Bereits im 18. Jahrhundert berichtet der Schriftsteller Macrello Oretti von der Ausführung desselben Themas von Lavinia Fontana in einem 1583 datierten Gemälde für die Kirche „Badia di Bologna“, welches sich heute im Museum „A. Vivenel“ in Compiègne (Inv.-Nr. 1994.01.01) befindet (vgl. Notizie de’Professori del Disegno, cioe pittori, scultori et architetti bolognese, um 1760-1780, Bologna, Biblioteca Comunalee dell’Archiginnasio, ms B 124). Auch eine Rötelzeichnung, heute in Florenz, Gabinetto di Disegno e delle Stampe (Inv.-Nr. 4326S.), zeugt von der mehrfachen Beschäftigung und unterschiedlichen Ausgestaltung dieses Sujets durch Lavinia Fontana.

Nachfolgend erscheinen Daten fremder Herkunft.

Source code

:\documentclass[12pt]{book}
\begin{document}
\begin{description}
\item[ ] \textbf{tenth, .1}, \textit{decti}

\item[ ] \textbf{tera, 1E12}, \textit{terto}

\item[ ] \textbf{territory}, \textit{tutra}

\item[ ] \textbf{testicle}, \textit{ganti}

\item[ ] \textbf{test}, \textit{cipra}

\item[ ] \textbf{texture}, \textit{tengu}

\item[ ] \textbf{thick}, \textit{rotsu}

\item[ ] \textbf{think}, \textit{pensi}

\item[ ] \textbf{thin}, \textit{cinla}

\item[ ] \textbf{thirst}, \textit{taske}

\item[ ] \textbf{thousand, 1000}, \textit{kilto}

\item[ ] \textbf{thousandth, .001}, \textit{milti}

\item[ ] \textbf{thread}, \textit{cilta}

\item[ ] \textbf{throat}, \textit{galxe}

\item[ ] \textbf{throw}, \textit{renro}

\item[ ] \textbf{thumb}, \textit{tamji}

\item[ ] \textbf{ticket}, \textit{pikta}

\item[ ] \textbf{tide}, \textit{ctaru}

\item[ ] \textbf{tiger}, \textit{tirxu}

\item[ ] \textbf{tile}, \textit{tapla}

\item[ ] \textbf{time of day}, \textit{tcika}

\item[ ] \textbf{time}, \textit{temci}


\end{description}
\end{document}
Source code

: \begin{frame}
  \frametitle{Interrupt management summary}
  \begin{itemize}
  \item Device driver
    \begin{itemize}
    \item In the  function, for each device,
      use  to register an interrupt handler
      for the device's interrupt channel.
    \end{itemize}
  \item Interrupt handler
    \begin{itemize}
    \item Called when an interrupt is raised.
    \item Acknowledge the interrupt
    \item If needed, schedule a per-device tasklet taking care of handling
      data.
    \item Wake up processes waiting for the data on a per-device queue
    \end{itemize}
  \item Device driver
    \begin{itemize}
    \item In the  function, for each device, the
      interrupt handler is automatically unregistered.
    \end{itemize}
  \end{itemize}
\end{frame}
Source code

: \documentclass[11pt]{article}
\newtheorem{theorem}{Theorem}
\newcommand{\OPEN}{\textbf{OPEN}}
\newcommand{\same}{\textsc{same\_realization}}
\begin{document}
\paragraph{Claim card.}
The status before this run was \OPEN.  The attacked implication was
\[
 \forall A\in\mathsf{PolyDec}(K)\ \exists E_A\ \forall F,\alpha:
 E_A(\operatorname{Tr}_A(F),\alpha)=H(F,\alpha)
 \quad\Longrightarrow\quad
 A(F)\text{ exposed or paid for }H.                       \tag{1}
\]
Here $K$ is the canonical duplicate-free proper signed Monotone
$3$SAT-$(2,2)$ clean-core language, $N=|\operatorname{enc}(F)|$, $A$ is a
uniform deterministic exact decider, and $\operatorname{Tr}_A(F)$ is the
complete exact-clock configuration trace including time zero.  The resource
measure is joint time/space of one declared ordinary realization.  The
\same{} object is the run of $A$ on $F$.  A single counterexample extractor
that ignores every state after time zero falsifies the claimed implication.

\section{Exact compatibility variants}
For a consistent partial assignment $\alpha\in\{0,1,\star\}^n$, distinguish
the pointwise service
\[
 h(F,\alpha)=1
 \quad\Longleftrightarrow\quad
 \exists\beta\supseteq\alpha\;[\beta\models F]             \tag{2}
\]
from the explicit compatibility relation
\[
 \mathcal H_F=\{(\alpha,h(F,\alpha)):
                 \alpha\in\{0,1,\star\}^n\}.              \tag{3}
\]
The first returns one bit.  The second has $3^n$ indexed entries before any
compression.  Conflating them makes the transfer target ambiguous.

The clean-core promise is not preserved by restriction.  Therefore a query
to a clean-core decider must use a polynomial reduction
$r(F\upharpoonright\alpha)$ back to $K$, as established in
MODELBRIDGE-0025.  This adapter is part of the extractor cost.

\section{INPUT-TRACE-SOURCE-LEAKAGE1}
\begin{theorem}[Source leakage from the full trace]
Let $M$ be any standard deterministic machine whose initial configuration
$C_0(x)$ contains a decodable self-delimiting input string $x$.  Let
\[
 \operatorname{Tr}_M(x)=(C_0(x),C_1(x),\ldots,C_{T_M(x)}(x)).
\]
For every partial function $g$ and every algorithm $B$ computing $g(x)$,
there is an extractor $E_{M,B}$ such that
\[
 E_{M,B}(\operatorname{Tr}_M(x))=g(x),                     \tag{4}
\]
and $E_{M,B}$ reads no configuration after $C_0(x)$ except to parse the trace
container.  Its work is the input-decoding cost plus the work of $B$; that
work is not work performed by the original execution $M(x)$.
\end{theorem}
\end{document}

Die Komposition des vorliegenden Gemäldes fängt genau jenen Moment ein, in welchem Maria das Jesuskind im Tempel präsentiert und der greise Priester Simeon es als Heiland erkennt. Die Einbettung im Tempelraum ist durch zahlreiche Assistenzfiguren erweitert. Im Vordergrund vor dem Steinaltar mit der Hauptszene kniet betend die hl. Anna, rechts von ihr der hl. Joseph. Im rechten Hintergrund unter den drei hängenden Tempelleuchtern stehen dem Ritual beiwohnende Figuren mit Kerzen in der Hand. Am linken Bildrand schwenkt ein Diakon das Weihrauchfass, während ein älterer, bärtiger Mann den Bischofshut – als Zeichen der Vorsehung – herbeiträgt.